Work item
Repeat exactly the lines running from the first line of the data to the line containing "mit drei übergebenen", both ends included, and nothing else; drop the pictures.

(Source texts of formatted documents)
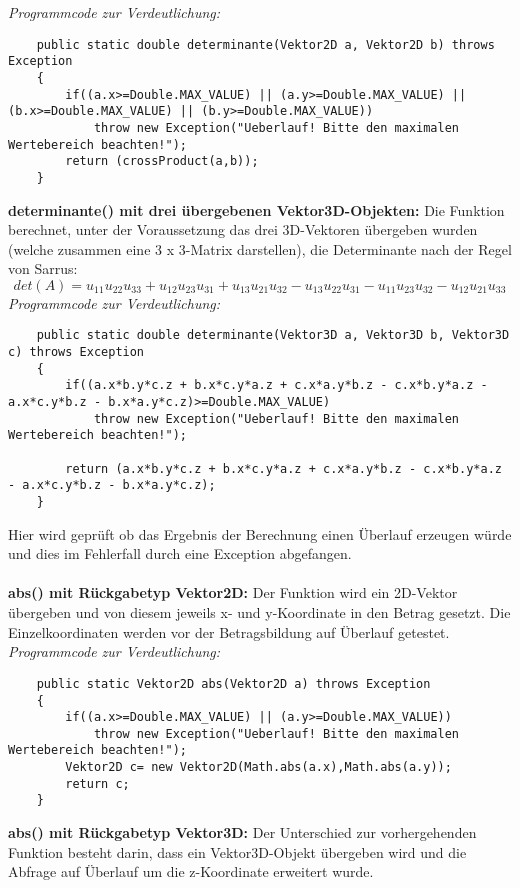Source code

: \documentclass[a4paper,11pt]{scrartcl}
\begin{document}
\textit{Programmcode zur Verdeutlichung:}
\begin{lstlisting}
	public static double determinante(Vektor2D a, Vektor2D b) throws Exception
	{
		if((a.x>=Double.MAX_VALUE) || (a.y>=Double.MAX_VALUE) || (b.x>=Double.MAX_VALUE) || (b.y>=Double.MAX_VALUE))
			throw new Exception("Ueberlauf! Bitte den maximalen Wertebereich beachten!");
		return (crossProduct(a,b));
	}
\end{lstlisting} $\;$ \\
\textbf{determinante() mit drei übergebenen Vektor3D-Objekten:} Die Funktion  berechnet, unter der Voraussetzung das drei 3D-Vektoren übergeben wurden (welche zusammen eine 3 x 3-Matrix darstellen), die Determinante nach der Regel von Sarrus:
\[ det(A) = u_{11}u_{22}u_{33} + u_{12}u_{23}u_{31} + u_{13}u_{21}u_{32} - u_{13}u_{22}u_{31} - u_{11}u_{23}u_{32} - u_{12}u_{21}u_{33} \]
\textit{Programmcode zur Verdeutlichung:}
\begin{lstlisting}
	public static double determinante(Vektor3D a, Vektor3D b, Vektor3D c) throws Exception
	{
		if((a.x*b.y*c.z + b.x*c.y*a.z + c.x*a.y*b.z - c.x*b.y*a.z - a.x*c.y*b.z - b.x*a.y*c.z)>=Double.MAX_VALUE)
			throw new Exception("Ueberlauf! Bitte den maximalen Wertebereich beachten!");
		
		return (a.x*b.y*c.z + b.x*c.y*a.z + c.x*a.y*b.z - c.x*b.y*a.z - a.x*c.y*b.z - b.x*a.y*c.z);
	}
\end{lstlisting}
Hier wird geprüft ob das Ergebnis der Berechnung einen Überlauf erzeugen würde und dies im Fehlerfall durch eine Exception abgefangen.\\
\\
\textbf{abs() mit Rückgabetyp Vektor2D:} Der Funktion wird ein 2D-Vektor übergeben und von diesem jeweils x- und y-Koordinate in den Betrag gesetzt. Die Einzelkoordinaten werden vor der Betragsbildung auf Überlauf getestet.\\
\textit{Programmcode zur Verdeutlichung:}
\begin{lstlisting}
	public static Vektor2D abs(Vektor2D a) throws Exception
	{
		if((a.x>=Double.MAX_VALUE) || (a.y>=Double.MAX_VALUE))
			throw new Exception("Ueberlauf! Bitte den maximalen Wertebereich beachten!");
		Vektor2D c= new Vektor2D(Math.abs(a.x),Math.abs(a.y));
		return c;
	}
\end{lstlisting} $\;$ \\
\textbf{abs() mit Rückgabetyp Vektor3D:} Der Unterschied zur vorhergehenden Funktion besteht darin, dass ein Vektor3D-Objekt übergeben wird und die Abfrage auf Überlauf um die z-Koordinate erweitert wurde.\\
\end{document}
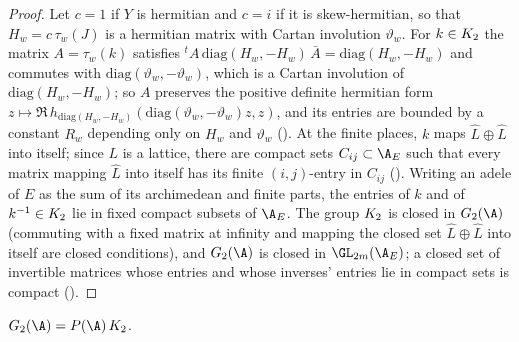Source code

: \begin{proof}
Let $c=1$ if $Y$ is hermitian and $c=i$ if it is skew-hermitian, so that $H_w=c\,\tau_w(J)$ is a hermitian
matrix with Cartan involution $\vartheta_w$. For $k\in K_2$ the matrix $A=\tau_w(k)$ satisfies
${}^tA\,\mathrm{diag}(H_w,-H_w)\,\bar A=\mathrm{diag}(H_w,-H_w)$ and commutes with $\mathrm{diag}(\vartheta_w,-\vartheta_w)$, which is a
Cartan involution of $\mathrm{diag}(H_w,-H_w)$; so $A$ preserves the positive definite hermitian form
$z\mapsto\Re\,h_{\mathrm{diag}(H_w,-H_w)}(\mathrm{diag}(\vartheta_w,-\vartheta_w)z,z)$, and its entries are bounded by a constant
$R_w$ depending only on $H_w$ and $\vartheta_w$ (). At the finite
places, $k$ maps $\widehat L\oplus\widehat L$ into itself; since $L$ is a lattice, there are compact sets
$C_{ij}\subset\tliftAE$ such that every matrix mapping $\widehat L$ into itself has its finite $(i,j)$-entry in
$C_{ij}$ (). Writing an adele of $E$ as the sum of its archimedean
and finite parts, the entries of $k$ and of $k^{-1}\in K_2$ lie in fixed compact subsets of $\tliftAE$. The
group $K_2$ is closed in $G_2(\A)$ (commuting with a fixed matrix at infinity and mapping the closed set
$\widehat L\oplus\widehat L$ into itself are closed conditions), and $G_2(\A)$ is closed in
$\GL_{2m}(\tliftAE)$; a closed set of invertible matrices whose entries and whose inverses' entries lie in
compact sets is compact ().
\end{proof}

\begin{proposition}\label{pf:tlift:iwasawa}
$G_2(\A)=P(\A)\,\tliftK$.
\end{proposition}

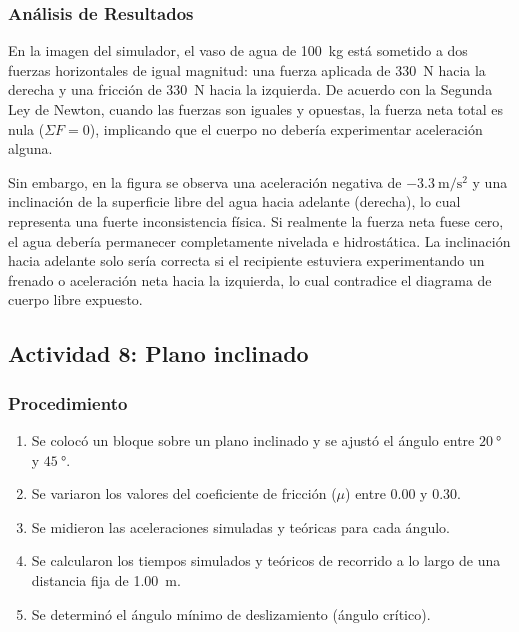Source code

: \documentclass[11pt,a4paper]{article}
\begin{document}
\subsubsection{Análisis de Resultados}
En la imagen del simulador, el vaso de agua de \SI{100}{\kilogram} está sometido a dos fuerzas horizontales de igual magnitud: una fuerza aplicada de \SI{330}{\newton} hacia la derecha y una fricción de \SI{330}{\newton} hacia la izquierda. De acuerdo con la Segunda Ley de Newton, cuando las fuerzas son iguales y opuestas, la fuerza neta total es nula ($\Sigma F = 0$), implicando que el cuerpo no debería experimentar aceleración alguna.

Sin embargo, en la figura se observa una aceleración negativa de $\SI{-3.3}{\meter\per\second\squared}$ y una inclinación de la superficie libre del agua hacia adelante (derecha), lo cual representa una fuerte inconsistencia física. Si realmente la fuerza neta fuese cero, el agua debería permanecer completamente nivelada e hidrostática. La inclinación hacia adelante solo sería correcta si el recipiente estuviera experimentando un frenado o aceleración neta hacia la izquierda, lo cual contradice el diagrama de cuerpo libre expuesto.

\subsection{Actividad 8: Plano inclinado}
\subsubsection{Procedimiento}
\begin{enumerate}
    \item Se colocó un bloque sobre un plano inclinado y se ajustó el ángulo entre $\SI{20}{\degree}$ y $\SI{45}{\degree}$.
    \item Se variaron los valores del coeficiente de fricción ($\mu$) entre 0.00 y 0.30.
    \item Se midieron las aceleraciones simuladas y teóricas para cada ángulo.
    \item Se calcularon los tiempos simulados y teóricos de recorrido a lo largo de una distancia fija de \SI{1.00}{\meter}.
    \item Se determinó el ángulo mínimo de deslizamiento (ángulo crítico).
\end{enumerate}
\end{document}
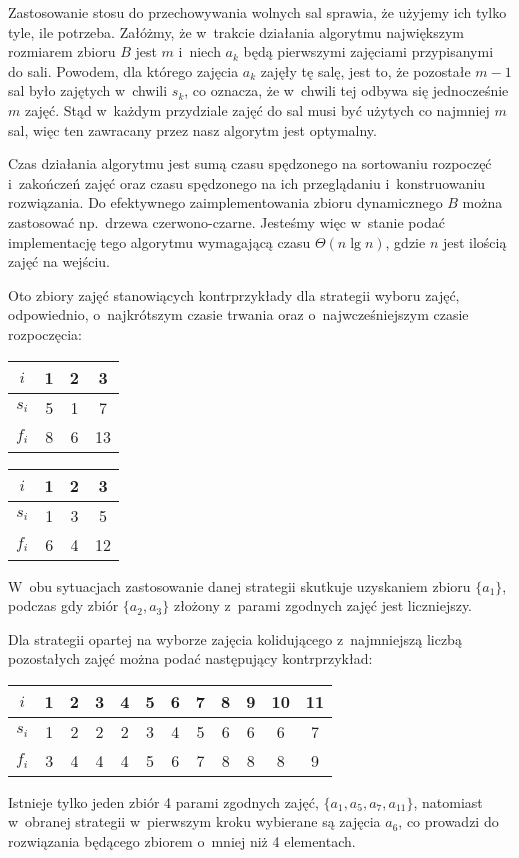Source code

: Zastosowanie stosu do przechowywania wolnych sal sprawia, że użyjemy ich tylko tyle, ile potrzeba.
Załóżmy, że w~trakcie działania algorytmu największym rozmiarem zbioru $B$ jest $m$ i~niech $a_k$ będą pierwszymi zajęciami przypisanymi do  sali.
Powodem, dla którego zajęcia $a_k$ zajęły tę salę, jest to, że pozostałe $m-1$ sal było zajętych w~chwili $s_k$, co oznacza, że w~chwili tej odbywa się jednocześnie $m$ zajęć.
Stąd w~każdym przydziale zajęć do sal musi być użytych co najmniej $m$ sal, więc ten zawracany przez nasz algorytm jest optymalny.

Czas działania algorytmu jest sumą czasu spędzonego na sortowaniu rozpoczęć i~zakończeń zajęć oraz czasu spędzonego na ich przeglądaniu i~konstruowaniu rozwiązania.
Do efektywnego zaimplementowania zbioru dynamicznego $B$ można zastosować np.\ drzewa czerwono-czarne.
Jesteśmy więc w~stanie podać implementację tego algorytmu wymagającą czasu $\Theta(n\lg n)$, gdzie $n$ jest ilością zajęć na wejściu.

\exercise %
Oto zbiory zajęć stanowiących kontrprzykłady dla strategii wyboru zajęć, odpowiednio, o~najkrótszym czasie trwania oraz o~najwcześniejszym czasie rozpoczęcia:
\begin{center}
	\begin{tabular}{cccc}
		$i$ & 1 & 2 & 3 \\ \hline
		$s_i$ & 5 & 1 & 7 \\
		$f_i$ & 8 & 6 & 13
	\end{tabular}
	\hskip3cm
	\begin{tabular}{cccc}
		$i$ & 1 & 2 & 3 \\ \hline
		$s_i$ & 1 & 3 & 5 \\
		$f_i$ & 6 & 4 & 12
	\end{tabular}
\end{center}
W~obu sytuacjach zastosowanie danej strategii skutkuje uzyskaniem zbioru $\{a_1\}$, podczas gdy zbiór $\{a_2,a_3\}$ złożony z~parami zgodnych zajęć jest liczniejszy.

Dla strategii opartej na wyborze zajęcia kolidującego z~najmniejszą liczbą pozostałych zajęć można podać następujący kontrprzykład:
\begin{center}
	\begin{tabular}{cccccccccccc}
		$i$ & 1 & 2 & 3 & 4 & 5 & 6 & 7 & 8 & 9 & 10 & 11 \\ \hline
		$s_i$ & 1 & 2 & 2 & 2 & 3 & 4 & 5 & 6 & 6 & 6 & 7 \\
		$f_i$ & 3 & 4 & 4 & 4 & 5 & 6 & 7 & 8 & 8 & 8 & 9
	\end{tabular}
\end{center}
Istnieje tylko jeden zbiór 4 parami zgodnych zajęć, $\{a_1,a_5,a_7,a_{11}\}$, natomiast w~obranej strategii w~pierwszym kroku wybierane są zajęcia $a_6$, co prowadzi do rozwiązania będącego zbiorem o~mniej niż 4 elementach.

Output of the exercise
Source code

: \documentclass[a4paper,11pt]{scrartcl}
\begin{document}
\textit{Programmcode zur Verdeutlichung:}
\begin{lstlisting}
	public static double determinante(Vektor2D a, Vektor2D b) throws Exception
	{
		if((a.x>=Double.MAX_VALUE) || (a.y>=Double.MAX_VALUE) || (b.x>=Double.MAX_VALUE) || (b.y>=Double.MAX_VALUE))
			throw new Exception("Ueberlauf! Bitte den maximalen Wertebereich beachten!");
		return (crossProduct(a,b));
	}
\end{lstlisting} $\;$ \\
\textbf{determinante() mit drei übergebenen Vektor3D-Objekten:} Die Funktion  berechnet, unter der Voraussetzung das drei 3D-Vektoren übergeben wurden (welche zusammen eine 3 x 3-Matrix darstellen), die Determinante nach der Regel von Sarrus:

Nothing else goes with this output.